This week I have been sewing the first mock up of the Strathcona Henley and also took a small break to try out Cloth Habit's wonderful free pattern for Rosy Ladyshorts. One of the comments on the pattern page was as follows:
"I just found your blog recently when someone linked to it in a comment on Sewaholic’s blog post about sewing panties. I just wanted to let you know that I made up not one, but TWO Rosy Ladyshorts tonight! All while my husband made dinner! It’s a great pattern!" Emily
If Emily could squeeze in time to sew two pairs of new underwear before dinner, then surely I could afford myself a little "me sewing time" for an evening! Especially when the sewing project was so frilly and satisfyingly girly compared to all the menswear I have been doing lately. It was so nice to give myself a chance to putter away (with a Downton Abbey episode in the back ground) with a selection of lace at my sewing machine table. I finished two in an evening (and a few extra minutes the next morning) and that time frame also included a large amount of time trying to get my serger operating smoothly!
I love how the Ladyshorts turned out! They are very comfortable and pretty. The thorough and friendly instructions made the sewing process almost mindless. Talk about a tiny sewing project that results in a lot of satisfaction! For the first pair I used an old t-shirt of Matt's that had a hole in it and some very soft white stretch lace. These are the comfiest pair of the two and resulted in underwear that are more like shorts (as the name would suggest) than briefs.
When I cut out the second pair I got a little creative and experimented by removing some of the coverage along the side and back leg opening. I used a mystery stretch fabric that feels like sportswear but has a raised floral print more suited to evening wear. I bought it quite some time ago in hopes of making a dress but my love of natural fibers has since taken over and so this plasticky feeling fabric isn't especially inspiring to me any more. Fortunately, Cloth Habit's pattern includes a crotch lining piece that Amy suggests you cut out of a cotton knit; as a result, the fact that the rest of the underwear are very synthetic isn't too important. I used a pretty cream lace to finish off the legs and waist opening.
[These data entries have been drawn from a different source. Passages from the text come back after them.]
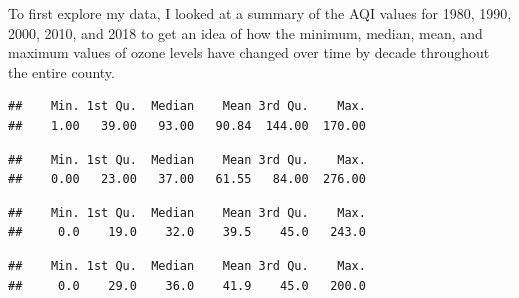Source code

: \documentclass[12pt,]{article}
\newenvironment{Shaded}{\begin{snugshade}}{\end{snugshade}}
\newcommand{\KeywordTok}[1]{\textcolor[rgb]{0.13,0.29,0.53}{\textbf{#1}}}
\newcommand{\DecValTok}[1]{\textcolor[rgb]{0.00,0.00,0.81}{#1}}
\newcommand{\OperatorTok}[1]{\textcolor[rgb]{0.81,0.36,0.00}{\textbf{#1}}}
\newcommand{\NormalTok}[1]{#1}
\begin{document}
To first explore my data, I looked at a summary of the AQI values for
1980, 1990, 2000, 2010, and 2018 to get an idea of how the minimum,
median, mean, and maximum values of ozone levels have changed over time
by decade throughout the entire county.

\begin{Shaded}
\end{Shaded}

\begin{verbatim}
##    Min. 1st Qu.  Median    Mean 3rd Qu.    Max. 
##    1.00   39.00   93.00   90.84  144.00  170.00
\end{verbatim}

\begin{Shaded}
\end{Shaded}

\begin{verbatim}
##    Min. 1st Qu.  Median    Mean 3rd Qu.    Max. 
##    0.00   23.00   37.00   61.55   84.00  276.00
\end{verbatim}

\begin{Shaded}
\end{Shaded}

\begin{verbatim}
##    Min. 1st Qu.  Median    Mean 3rd Qu.    Max. 
##     0.0    19.0    32.0    39.5    45.0   243.0
\end{verbatim}

\begin{Shaded}
\end{Shaded}

\begin{verbatim}
##    Min. 1st Qu.  Median    Mean 3rd Qu.    Max. 
##     0.0    29.0    36.0    41.9    45.0   200.0
\end{verbatim}
\end{document}
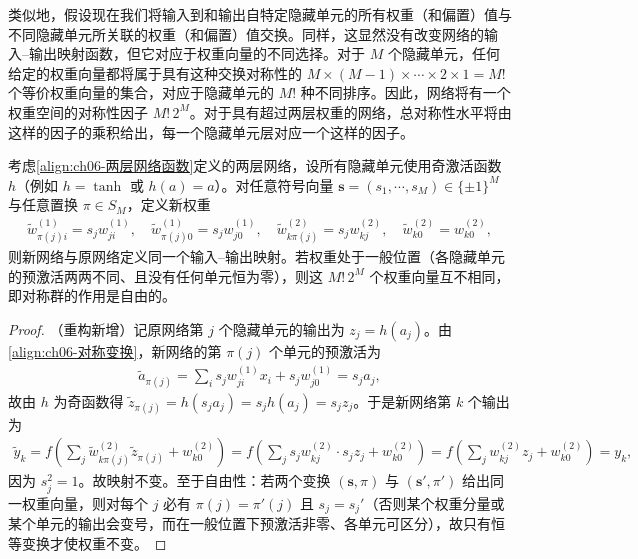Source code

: \documentclass[../../main.tex]{subfiles}
\begin{document}
类似地，假设现在我们将输入到和输出自特定隐藏单元的所有权重（和偏置）值与不同隐藏单元所关联的权重（和偏置）值交换。同样，这显然没有改变网络的输入--输出映射函数，但它对应于权重向量的不同选择。对于 $M$ 个隐藏单元，任何给定的权重向量都将属于具有这种交换对称性的 $M\times(M-1)\times\cdots\times2\times1=M!$ 个等价权重向量的集合，对应于隐藏单元的 $M!$ 种不同排序。因此，网络将有一个权重空间的对称性因子 $M!\,2^{M}$。对于具有超过两层权重的网络，总对称性水平将由这样的因子的乘积给出，每一个隐藏单元层对应一个这样的因子。

\begin{theorem}[权重空间的对称性]\label{theorem:ch06-权重对称性}
考虑\eqref{align:ch06-两层网络函数}定义的两层网络，设所有隐藏单元使用奇激活函数 $h$（例如 $h=\tanh$ 或 $h(a)=a$）。对任意符号向量 $\boldsymbol{s}=(s_1,\cdots,s_M)\in\{\pm1\}^{M}$ 与任意置换 $\pi\in S_M$，定义新权重
\begin{align}
\tilde w_{\pi(j)i}^{(1)}=s_jw_{ji}^{(1)},\quad
\tilde w_{\pi(j)0}^{(1)}=s_jw_{j0}^{(1)},\quad
\tilde w_{k\pi(j)}^{(2)}=s_jw_{kj}^{(2)},\quad
\tilde w_{k0}^{(2)}=w_{k0}^{(2)},
\label{align:ch06-对称变换}
\end{align}
则新网络与原网络定义同一个输入--输出映射。若权重处于一般位置（各隐藏单元的预激活两两不同、且没有任何单元恒为零），则这 $M!\,2^{M}$ 个权重向量互不相同，即对称群的作用是自由的。
\end{theorem}

\begin{proof}
（重构新增）记原网络第 $j$ 个隐藏单元的输出为 $z_j=h(a_j)$。由\eqref{align:ch06-对称变换}，新网络的第 $\pi(j)$ 个单元的预激活为
\begin{align}
\tilde a_{\pi(j)}=\sum_{i}s_jw_{ji}^{(1)}x_i+s_jw_{j0}^{(1)}=s_ja_j,
\end{align}
故由 $h$ 为奇函数得 $\tilde z_{\pi(j)}=h(s_ja_j)=s_jh(a_j)=s_jz_j$。于是新网络第 $k$ 个输出为
\begin{align}
\tilde y_k=f\!\left(\sum_{j}\tilde w_{k\pi(j)}^{(2)}\tilde z_{\pi(j)}+w_{k0}^{(2)}\right)
=f\!\left(\sum_{j}s_jw_{kj}^{(2)}\cdot s_jz_j+w_{k0}^{(2)}\right)
=f\!\left(\sum_{j}w_{kj}^{(2)}z_j+w_{k0}^{(2)}\right)=y_k,
\end{align}
因为 $s_j^{2}=1$。故映射不变。至于自由性：若两个变换 $(\boldsymbol{s},\pi)$ 与 $(\boldsymbol{s}',\pi')$ 给出同一权重向量，则对每个 $j$ 必有 $\pi(j)=\pi'(j)$ 且 $s_j=s_j'$（否则某个权重分量或某个单元的输出会变号，而在一般位置下预激活非零、各单元可区分），故只有恒等变换才使权重不变。
\end{proof}
\end{document}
If you've ever had the urge to get onto the DIY lingerie bandwagon that seems to have engulfed the sewing blog world over the last year or so, this is a perfect pattern to start with! I can see myself making loads of these in the future and I am excited to find some prettier lingerie fabrics to use. Now, back to menswear sewing: Before cutting into our fabric for the Jedediah Shorts Sew-Along
it might be useful to familiarize yourself with a few of the (MANY) amazing online resources regarding different issues with fitting and sewing pants. I've compiled a few that I especially like in the following two categories: Preparing to Sew your Pants:
Sewing Your Pants:
Measuring Men - the Jedediah Pants are athletically graded, meaning that they fit quite slim. Carefully take your measurements and don't cut your fabric simply based on the ready to wear size you usually buy. Matt generally fits a size 29 or 30 in RTW and perfectly fits a size 30 in our pattern.
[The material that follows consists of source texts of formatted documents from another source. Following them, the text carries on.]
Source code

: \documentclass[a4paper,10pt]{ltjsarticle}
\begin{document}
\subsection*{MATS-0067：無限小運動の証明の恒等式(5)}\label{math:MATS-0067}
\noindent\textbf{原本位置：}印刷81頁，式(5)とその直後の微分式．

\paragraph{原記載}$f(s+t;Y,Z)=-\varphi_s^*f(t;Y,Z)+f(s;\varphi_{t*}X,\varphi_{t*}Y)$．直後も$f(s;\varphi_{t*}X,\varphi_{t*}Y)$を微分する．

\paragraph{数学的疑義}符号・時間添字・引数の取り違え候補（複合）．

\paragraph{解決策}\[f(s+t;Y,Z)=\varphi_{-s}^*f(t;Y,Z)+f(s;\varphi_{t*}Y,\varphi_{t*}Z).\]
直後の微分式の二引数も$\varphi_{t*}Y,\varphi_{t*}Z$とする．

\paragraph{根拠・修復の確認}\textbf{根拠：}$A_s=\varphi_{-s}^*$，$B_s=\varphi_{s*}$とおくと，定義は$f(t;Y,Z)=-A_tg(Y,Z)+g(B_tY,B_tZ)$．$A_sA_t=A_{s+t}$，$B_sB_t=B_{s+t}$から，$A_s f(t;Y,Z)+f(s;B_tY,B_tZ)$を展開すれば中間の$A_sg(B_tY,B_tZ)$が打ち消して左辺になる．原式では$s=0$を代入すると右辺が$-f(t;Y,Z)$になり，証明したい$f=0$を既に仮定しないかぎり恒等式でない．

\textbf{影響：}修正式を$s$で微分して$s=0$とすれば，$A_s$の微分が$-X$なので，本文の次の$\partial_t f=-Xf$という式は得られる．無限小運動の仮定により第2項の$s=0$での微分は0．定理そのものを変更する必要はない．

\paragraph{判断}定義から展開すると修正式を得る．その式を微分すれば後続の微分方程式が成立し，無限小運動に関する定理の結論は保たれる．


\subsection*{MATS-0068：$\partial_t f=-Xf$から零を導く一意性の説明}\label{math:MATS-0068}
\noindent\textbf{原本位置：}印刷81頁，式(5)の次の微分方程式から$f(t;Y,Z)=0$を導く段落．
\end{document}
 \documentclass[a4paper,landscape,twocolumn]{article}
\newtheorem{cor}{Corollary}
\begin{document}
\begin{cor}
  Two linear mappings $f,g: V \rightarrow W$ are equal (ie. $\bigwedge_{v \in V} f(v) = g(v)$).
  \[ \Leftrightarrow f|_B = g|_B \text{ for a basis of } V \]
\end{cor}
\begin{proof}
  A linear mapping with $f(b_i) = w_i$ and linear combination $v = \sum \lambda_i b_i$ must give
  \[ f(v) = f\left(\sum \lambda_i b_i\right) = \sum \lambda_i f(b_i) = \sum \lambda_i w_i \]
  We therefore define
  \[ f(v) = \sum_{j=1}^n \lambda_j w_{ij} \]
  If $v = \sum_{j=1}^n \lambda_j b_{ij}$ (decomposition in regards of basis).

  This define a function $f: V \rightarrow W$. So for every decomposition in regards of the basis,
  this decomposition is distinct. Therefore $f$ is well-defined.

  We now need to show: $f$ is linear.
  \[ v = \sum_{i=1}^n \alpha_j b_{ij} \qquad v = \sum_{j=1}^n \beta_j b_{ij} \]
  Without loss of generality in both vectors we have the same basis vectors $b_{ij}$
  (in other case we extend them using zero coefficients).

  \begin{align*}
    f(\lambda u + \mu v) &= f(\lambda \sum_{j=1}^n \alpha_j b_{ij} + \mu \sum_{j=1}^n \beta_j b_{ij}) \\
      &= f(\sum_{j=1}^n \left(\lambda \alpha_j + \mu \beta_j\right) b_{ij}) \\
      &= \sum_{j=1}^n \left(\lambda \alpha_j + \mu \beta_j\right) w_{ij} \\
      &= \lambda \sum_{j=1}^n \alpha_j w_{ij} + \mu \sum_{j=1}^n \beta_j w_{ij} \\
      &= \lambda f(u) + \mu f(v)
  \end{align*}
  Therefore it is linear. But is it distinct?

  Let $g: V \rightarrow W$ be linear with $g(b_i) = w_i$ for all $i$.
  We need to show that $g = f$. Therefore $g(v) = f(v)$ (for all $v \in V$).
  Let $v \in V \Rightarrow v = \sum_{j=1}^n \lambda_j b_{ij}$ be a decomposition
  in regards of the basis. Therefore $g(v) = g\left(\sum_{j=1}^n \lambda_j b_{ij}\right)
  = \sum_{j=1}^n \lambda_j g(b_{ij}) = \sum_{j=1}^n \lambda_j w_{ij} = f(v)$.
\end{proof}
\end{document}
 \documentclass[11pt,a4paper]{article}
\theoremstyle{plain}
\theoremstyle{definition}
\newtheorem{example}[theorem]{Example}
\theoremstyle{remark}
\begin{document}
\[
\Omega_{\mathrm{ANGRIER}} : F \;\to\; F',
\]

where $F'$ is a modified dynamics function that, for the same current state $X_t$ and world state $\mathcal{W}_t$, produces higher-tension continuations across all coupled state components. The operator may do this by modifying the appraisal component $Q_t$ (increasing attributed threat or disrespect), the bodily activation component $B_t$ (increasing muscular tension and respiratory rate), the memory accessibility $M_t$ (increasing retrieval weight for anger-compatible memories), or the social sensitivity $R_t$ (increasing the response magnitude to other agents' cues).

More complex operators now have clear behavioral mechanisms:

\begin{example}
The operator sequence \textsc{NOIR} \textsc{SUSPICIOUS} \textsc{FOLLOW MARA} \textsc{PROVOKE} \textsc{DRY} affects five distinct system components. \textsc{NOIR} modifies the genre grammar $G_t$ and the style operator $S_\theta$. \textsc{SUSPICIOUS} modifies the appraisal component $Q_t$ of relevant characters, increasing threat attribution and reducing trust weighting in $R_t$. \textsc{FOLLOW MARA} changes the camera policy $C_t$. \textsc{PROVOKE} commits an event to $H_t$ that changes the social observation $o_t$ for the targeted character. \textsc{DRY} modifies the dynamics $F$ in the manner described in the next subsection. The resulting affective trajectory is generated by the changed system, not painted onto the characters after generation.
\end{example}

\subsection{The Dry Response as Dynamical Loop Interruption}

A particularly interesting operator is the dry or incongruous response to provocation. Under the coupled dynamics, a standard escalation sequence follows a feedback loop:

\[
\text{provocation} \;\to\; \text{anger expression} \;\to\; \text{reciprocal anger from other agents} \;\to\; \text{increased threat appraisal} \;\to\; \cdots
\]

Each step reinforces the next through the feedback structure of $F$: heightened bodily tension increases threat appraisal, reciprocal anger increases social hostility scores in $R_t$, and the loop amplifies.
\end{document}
Colette's Guide to Fitting Pants - this is a fitting guide for sewing women's pants, but, since there doesn't seem to be any information online for fitting men's pants, it is the best available option! Fitting men's pants, especially a casual pair such as the Jedediah Pants, is not quite as tricky as fitting women's pants because we don't have to deal with curving hips or (much of) a bottom! It is still advisable to make a muslin of the Jedediah Pants to see if there are any obvious issues.
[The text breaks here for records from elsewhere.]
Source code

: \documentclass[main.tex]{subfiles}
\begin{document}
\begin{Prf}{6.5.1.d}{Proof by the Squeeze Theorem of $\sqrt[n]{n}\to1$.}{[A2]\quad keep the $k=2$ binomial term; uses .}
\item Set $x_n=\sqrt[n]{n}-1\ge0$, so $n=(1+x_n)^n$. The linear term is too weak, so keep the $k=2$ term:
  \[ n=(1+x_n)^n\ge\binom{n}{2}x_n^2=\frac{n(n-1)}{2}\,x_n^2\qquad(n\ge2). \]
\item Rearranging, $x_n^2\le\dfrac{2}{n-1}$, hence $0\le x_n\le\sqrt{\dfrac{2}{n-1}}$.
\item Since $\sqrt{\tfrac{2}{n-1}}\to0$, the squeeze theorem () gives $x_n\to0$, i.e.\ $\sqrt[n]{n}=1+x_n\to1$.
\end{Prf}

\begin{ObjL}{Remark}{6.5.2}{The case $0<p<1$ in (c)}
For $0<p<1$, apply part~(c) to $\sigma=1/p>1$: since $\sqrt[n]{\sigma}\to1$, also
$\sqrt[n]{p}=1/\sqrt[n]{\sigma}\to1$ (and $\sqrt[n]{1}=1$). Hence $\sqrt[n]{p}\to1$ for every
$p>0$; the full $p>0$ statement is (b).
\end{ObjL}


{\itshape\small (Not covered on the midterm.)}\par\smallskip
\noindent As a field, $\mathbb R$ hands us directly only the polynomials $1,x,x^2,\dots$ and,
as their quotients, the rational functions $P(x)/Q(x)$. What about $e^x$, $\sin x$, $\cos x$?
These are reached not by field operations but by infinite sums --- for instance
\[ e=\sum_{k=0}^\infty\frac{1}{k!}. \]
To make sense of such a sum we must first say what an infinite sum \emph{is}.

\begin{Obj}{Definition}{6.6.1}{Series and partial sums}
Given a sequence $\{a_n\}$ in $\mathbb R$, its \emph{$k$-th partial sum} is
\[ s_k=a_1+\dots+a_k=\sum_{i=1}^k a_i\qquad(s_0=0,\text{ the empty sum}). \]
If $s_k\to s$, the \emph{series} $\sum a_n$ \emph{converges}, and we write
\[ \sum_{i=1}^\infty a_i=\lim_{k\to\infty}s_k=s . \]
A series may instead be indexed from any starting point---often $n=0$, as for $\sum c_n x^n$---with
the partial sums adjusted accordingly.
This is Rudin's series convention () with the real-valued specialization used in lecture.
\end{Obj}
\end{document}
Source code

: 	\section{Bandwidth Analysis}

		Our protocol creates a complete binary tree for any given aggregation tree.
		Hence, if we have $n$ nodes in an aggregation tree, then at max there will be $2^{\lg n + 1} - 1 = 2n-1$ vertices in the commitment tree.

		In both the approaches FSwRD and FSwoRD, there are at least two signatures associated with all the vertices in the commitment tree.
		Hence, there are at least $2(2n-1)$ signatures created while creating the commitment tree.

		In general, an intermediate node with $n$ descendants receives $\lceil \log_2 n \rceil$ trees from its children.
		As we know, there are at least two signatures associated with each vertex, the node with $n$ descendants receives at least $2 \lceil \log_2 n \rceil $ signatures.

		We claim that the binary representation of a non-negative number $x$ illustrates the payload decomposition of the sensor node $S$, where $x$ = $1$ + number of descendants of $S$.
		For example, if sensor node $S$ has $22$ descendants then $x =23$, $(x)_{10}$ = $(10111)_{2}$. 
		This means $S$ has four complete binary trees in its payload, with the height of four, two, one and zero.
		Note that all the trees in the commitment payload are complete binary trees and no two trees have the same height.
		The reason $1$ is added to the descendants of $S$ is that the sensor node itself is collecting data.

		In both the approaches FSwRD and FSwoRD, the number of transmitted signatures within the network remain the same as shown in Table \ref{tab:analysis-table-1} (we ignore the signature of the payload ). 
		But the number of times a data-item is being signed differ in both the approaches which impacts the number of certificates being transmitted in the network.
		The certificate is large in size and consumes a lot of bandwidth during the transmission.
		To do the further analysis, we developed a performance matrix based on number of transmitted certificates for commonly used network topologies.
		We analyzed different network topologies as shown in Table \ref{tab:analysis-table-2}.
Lisa G. of Notes from a Mad Housewife has recently posted some great tutorials on sewing pants:
Perfect Waistbands (using a two piece waistband...the Jedediah Pants have a one piece waistband but this tutorial is still helpful for getting a crisp corner where the waistband and zipper meet!)
Sewing a Pant Fly like a Pro (she isn't exaggerating - her flys look amazing!)
Here is a great You-Tube video to help you really understand how all the strange looking pieces of fabric come together to form a fly: VIDEO: How to Sew a Fly by Michael Coates - The Sewing Guru
- Note: Disregard his seam allowance amounts and other sewing specifics if sewing the Jedediah Pants (he is working with quite a different pattern with a different order of construction)...otherwise this is an EXCELLENT video where you can see the entire fly construction process done very carefully and professionally.
- 10:00 - Begin the video at this point to match as closely to the Jedediah Instructions as possible (this is where he begins to sew the zipper shield and assemble the fly)
- 13:30 - When he presses the seam allowance over to attache the zipper shield, we would press the curved fly facing piece over that is included on both pant legs in the Jedediah Pants Pattern.